Saturday, May 29, 2010


It's not hard to get the feeling of being a sled dog at our building site. We brought in as many of our building supplies as possible before the snow fell last autumn, but it's inevitable that tools and materials had to be hauled in through the winter. You can get some sense of what that process was like in this post from January.

While the winter proved challenging for hauling, it's got nothing on the spring. We still can't drive right to our site, but now part of the road is plowed and melted, and the other part is still buried in 2 feet of snow.

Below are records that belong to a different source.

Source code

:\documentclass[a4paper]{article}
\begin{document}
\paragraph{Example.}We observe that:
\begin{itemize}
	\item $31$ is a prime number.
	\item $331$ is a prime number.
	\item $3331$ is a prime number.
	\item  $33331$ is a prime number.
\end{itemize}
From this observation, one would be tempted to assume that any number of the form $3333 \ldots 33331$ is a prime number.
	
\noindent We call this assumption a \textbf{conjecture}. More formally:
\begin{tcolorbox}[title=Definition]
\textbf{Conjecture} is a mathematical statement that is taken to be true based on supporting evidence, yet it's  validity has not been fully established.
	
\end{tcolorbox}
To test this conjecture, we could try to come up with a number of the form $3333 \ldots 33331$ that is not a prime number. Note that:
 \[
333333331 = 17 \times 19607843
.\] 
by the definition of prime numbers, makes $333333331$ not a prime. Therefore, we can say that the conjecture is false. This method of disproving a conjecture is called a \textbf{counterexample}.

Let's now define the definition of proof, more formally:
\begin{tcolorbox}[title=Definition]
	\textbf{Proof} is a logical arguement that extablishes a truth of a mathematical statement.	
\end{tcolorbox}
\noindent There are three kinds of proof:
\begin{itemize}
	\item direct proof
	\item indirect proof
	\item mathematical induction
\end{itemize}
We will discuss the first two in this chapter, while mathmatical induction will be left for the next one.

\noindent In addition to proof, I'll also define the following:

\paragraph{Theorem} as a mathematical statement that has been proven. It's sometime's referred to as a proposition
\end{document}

Our windows finally came in and needed to get to the site to be installed, but transferring heavy and fragile windows from vehicle to vehicle to get them to our site seemed imprudent. So, how to make the least number of transitions while traveling over varied terrain? James to the rescue!

Back in January, Ray constructed this sled from scrap 2x4s and an old pair of skis:
A few weeks ago when the windows first started arriving, we beefed up his original sled with extra bracing and a better pull-bar to haul in the heavy windows safely over the diminishing snow.
{picture taken May 7}

James devised a new improvement to the sled for all-terrain use: wheels and skis!
Yesterday we brought in the rest of our windows on this vehicle. As one of our laborer's noted: this is a high calorie way to get windows to a building site. I countered pointing out that human power is a lot more efficient than gas or diesel engines, so it actually uses fewer calories overall that hauling by truck, most likely. But, I will concede that this method, while perhaps more calorie efficient, makes for very sore and tired bodies.

James has plans to add pontoons next. And feels sure he can make the cart fly. Then what shall we call this go-anywhere vehicle? Suggestions welcome...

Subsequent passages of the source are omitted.